Some 300 people held a candlelight protest of the play outside the theatre.
Festival producer Steven Thomson described the play as a “literary work of fiction exploring the artist’s own personal journey of faith as a transgendered person.”
"This work is not intended to incite or offend anyone of any belief system,” claimed festival producer Steven Thomson. “However, we respect your right to disagree with that opinion."
Archbishop Mario Conti of Glasgow was critical of the production, saying in a statement:
"It is difficult to imagine a more provocative and offensive abuse of Christian beliefs than this play. That it should be supported by public funds is nothing short of disgraceful. Coming hot on the heels of the scandalous exhibition earlier this year which encouraged the defacing of the bible, this latest initiative can only be read as part of an agenda to mock Christianity.”
He said that the event's financial backers, the Glasgow City Council and Culture and Sport Glasgow, have “serious questions” to answer concerning why such projects are funded at a time of budget cuts.
"Far from combating prejudice, productions like this reinforce stereotypes. Organizers should realize that you do not promote tolerance of the minority by offending and insulting the majority."
The 300 protesters gathered outside the theatre waved placards which bore phrases like “Jesus, King of Kings, not Queen of Heaven.”
Jo Clifford, the 59-year-old formerly known as John Clifford who authored and stars in the one-man play, told the London Times most of the protest is happening because of “a complete misunderstanding of what I am and what I am trying to do.
“They thought awful, sacrilegious things were going to happen on stage,” he added, claiming that he has shown the script to priests who say it “corresponds to what the Bible says.”

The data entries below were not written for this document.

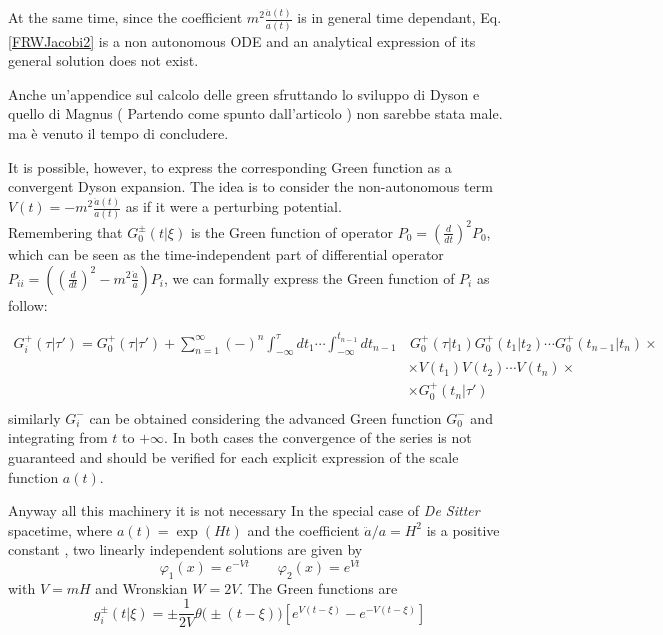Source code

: \documentclass[Main]{subfiles}
\begin{document}
			At the same time, since the coefficient $m^2 \frac{\ddot{a}(t)}{a(t)}$ is in general time dependant,  Eq. \ref{FRWJacobi2} is a non autonomous ODE and an analytical expression of its general solution does not exist.
\ifToninus
	\begin{Warning}	
		Anche un'appendice sul calcolo delle green sfruttando lo sviluppo di Dyson e quello di Magnus ( Partendo come spunto dall'articolo \cite{Dappiaggi2014}) non sarebbe stata male. ma è venuto il tempo di concludere.
	\end{Warning}
\fi	
			It is possible, however, to express the corresponding Green function as a convergent Dyson expansion\cite{Dappiaggi2014}.
			The idea is to consider the non-autonomous term $V(t) = -m^2 \frac{\ddot{a}(t)}{a(t)}$ as if it were a perturbing potential.\\
			Remembering that $G^\pm_0 (t \vert \xi)$ is the Green function of operator \ifToninus$P_{0}=\left(\frac{d}{dt}\right)^2$\else$P_0$\fi, which can be seen as the time-independent part of differential operator \ifToninus$P_{i i}=\left( \left(\frac{d}{dt}\right)^2 - m^2 \frac{\ddot{a}}{a} \right)$\else$P_i$\fi, we can formally express the Green function of $P_{i}$ as follow:
			
			\begin{align*}
				G^+_i ( \tau \vert \tau' ) = G^+_0( \tau \vert \tau' ) + \sum_{n=1}^\infty (-)^n 
				\int_{-\infty}^\tau dt_1 \cdots \int_{-\infty}^{t_{n-1}} dt_{n-1} 
				& \,  G^+_0(\tau \vert t_1) G^+_0(t_1\vert t_2) \cdots G^+_0(t_{n-1} \vert t_n) \times \\
				& \times  V(t_1) V(t_2) \cdots V(t_n) \times \\
				& \times  G^+_0 (t_n \vert \tau' ) \\
			\end{align*}		
			similarly $G^-_i$  can be obtained considering the advanced Green function $G^-_0$ and integrating from $t$ to $+\infty$.
			In both cases the convergence of the series is not guaranteed and should be verified for each explicit expression of the scale function $a (t)$.
			
			\vspace{2mm}
			\ifToninus Anyway all this machinery it is not necessary \fi In the special case of \emph{De Sitter} spacetime, where $ a(t) = \exp(H t)$ and the coefficient $\ddot{a}/a=H^2$ is a positive constant  \cite{Wald1984}, 
			two linearly independent solutions are given by
			\begin{displaymath}
				\varphi_1(x) = e^{-V t} \qquad \varphi_2(x)= e^{Vt}
			\end{displaymath}
			with $V=m H$ and Wronskian $W= 2V$.
			The Green functions are
			\begin{displaymath}
								g^\pm_i(t \vert \xi) = \pm \frac{1}{2V}\theta\big(\pm(t-\xi)\big) \left[ e^{V(t-\xi)} - e^{-V(t-\xi)}\right]
			\end{displaymath}
\end{document}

He charged that protesters disapprove of his “transgendered identity.”
Clifford, the father of two children, began living as a woman five years ago after the death of his partner, feminist writer Sue Innes.

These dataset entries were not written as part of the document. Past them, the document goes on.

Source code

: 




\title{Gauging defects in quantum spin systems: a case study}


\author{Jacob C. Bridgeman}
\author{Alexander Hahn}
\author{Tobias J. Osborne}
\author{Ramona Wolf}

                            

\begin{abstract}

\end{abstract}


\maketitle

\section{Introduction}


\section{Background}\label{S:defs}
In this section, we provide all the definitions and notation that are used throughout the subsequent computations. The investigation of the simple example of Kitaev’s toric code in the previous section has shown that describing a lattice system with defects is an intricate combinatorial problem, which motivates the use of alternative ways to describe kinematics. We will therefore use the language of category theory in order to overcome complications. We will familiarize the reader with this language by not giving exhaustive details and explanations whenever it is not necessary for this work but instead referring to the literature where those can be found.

The play’s 300 protesters included Pastor Jack Bell of the Zion Baptist Church in Glasgow.
"We didn't threaten anyone going into the play or any of the cast members,” he told BBC News.
"It was a peaceful protest with hymns and placards.
"You can't blaspheme God and use freedom of speech as an excuse for that."
"True biblical Christianity is becoming marginalized through political correctness,” he charged, wondering how a play that had treated Mohammed the same way would be received.